Corrected 1:18 p.m. | The Commerce Department on Friday said it was banning two popular apps owned by Chinese companies, with one of them being prohibited as soon as Sunday.
The department said the messaging app WeChat, which is mostly used by Chinese within their country and by some in the diaspora in the United States and around the world, would be banned starting Sunday. And also starting Sunday, TikTok won’t be available in an app store. A complete ban on TikTok, prohibiting use even from current users, will take effect Nov. 12.
Commerce Secretary Wilbur Ross said the actions followed President Donald Trump’s executive order of Aug. 6 that announced the administration’s intent to ban the two apps.
The department said the apps collected “vast swaths of data from users, including network activity, location data, and browsing and search histories” and that the companies provide the information to Chinese authorities, including its intelligence services, “creating unacceptable risks to our national security.”
As of Sunday, any provision of service to distribute or maintain WeChat or TikTok would be banned, and any use of WeChat to transfer money between users or processing payments within the United States would be banned, the department said.
Starting on Sunday for WeChat and on Nov. 12 for TikTok, hosting services and content delivery would be banned, the department said.
TikTok’s owner, ByteDance, has denied allegations that it shares users’ data with Beijing. The company last week submitted a plan to the Treasury Department offering to partner with tech giant Oracle Corp. and has promised to open a U.S. headquarters potentially employing 20,000 people. The partnership announcement came after weeks of talks about selling the U.S. portion of TikTok to Microsoft Corp. It’s unclear how the Commerce Department’s ban would affect the proposed partnership between ByteDance and Oracle.
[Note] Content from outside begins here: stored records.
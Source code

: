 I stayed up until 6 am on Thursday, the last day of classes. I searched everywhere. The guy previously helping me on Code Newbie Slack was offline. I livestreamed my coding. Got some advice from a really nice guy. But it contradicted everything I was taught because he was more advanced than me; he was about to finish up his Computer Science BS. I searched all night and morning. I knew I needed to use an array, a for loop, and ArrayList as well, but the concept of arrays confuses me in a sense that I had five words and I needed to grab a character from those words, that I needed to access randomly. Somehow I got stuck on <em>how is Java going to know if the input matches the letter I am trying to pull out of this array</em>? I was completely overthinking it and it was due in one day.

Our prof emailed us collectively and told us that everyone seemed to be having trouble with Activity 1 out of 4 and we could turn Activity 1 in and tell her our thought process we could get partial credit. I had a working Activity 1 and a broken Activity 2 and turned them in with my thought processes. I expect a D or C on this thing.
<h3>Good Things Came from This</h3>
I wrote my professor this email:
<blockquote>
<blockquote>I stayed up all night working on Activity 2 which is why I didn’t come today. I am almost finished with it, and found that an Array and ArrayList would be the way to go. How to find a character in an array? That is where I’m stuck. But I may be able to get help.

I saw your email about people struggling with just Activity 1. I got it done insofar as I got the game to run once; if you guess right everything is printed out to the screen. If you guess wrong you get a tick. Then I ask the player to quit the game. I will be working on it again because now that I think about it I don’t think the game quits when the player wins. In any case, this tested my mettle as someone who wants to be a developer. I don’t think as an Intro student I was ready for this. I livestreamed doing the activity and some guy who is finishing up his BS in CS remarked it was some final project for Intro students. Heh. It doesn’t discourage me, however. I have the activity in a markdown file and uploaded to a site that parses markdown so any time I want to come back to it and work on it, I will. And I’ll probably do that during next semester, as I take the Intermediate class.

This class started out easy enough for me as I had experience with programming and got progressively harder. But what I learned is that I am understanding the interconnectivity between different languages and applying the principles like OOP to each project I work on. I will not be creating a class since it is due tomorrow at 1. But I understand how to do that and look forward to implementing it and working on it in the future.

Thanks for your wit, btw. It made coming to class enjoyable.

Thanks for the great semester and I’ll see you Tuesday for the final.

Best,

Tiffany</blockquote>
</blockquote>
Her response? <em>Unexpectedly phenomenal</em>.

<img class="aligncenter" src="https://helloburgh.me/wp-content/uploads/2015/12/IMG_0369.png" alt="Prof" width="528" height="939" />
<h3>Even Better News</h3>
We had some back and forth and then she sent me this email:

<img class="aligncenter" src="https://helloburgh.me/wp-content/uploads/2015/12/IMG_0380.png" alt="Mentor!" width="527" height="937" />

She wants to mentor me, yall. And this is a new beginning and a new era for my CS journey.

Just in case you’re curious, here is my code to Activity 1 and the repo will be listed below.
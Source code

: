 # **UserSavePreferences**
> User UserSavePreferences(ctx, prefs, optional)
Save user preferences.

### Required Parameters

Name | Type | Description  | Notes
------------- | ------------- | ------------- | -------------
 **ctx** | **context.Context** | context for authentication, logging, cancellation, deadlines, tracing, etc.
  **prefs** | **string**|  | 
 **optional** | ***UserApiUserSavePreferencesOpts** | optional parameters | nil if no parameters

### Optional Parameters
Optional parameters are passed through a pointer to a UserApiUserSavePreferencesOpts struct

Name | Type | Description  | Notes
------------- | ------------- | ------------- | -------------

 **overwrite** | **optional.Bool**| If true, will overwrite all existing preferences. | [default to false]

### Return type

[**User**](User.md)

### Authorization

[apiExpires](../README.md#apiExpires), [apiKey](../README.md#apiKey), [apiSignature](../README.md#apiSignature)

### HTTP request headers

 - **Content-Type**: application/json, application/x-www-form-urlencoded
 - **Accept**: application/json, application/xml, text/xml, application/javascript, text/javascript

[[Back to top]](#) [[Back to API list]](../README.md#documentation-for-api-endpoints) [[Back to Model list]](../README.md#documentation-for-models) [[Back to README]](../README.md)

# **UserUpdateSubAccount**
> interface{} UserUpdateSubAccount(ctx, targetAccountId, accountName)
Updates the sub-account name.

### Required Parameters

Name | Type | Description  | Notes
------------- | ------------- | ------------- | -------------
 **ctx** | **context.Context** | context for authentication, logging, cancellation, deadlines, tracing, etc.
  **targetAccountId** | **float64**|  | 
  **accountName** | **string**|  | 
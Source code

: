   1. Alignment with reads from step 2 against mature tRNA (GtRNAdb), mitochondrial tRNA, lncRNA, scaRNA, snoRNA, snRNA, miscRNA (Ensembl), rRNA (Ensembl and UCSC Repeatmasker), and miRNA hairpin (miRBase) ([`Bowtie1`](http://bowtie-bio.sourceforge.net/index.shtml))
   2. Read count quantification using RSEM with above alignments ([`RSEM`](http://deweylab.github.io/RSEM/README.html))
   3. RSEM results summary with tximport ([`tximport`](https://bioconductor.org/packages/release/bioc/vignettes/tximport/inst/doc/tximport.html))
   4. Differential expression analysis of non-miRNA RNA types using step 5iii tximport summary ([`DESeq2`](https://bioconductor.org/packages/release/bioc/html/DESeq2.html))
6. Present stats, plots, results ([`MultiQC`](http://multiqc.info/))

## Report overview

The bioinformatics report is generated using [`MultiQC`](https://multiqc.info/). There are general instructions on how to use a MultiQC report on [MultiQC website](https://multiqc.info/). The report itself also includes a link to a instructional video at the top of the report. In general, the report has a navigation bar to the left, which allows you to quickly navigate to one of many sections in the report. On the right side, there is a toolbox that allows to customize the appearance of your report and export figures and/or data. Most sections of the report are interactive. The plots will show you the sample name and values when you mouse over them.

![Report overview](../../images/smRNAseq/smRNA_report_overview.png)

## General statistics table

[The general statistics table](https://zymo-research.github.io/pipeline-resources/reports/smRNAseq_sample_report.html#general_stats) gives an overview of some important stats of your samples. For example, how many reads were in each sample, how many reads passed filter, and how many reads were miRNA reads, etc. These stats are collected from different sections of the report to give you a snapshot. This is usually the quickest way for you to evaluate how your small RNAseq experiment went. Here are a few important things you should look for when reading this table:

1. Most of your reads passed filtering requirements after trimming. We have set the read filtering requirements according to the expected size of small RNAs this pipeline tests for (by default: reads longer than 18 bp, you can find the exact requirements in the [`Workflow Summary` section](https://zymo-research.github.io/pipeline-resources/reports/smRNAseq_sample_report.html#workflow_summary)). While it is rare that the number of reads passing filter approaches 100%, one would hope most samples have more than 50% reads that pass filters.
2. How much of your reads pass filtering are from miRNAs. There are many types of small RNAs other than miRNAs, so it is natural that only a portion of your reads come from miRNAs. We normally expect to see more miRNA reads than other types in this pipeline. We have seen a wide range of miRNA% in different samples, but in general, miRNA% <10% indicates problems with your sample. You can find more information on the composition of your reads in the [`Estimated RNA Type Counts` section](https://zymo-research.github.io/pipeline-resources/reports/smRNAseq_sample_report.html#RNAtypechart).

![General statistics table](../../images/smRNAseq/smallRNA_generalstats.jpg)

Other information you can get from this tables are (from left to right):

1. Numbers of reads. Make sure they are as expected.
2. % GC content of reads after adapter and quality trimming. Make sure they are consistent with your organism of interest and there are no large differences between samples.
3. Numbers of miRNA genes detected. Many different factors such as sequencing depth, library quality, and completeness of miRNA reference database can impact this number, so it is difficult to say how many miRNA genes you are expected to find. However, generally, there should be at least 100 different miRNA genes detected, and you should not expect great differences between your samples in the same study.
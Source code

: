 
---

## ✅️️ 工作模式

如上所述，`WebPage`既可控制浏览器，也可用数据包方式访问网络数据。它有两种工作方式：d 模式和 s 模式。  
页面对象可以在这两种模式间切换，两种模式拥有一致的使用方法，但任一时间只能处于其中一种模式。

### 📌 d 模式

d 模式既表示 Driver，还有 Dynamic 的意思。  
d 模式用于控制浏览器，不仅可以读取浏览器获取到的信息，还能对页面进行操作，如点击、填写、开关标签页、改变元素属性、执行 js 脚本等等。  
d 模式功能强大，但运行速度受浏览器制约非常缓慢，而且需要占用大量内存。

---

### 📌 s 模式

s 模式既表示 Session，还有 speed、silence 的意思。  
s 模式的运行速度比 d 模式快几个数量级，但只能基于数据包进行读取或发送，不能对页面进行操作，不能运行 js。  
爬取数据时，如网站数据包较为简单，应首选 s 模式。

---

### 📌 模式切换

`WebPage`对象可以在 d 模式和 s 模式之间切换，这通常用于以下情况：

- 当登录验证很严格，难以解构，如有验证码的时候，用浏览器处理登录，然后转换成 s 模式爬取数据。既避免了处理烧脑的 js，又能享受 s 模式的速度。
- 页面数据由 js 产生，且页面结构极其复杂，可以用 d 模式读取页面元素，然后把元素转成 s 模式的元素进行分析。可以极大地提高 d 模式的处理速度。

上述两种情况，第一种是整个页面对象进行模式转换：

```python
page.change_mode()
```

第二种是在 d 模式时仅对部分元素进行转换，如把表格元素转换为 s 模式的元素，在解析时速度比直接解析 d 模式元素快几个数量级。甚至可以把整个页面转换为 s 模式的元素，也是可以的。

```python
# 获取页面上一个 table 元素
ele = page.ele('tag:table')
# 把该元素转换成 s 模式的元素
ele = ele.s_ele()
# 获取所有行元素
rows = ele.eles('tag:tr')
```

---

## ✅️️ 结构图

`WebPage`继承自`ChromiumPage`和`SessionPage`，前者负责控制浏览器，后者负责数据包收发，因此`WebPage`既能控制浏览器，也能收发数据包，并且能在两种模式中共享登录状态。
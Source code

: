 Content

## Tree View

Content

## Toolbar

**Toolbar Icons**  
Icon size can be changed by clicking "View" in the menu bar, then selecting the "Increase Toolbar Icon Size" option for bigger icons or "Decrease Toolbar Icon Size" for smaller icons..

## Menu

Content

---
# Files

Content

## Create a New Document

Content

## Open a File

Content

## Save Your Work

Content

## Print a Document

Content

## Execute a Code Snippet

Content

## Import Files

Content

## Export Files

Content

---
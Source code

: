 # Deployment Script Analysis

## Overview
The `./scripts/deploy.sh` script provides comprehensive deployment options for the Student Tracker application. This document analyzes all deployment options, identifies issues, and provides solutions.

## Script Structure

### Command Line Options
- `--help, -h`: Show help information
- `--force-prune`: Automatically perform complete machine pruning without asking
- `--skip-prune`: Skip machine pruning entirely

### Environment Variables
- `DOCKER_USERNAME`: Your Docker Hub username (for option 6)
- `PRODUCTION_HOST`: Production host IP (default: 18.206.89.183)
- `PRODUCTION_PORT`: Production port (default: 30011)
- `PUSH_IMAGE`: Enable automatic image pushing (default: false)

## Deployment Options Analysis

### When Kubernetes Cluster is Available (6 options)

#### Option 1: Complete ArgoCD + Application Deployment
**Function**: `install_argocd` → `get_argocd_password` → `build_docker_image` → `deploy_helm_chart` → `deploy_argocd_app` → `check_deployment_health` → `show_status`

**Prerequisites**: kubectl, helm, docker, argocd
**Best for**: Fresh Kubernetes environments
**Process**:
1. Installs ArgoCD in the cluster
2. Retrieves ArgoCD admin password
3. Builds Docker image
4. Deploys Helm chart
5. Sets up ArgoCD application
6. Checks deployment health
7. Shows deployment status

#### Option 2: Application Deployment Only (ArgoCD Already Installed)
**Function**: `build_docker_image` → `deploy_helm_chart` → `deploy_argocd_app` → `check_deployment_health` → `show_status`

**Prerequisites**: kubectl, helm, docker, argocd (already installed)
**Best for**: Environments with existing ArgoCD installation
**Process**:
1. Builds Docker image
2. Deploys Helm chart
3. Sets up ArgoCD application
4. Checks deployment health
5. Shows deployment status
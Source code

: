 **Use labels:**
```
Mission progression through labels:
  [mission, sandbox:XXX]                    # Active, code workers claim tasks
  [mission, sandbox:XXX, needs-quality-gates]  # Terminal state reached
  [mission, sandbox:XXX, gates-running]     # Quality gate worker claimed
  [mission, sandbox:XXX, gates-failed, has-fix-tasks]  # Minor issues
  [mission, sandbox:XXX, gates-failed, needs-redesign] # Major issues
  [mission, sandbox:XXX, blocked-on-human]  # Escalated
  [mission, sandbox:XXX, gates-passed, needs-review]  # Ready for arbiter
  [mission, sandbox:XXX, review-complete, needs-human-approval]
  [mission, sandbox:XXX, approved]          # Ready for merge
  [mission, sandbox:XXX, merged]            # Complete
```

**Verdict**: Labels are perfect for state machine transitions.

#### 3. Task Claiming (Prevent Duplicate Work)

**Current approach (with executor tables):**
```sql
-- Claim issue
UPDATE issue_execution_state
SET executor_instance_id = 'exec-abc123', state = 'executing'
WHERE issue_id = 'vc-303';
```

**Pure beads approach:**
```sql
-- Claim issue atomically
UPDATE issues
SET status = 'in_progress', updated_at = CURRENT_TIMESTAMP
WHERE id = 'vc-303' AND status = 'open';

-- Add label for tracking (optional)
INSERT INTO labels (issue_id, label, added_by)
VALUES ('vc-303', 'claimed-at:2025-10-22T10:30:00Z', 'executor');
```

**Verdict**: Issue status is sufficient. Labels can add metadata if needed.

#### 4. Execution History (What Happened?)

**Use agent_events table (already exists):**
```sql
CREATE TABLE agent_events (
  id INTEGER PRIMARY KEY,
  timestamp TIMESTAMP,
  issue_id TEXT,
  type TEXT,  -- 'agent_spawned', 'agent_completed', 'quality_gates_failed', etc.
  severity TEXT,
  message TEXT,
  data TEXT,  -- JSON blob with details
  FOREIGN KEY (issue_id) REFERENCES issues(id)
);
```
Appearing on Fox Business Network, Ross said WeChat would essentially be shut down by Monday, and the tens of millions of U.S. users of TikTok won’t have access to software updates and maintenance for the app.
It’s unclear if Google, Apple and other U.S. tech companies that have opposed such bans would sue the administration over the prohibitions.
Correction: This report was revised to reflect the correct timing of the ban on downloads from app stores.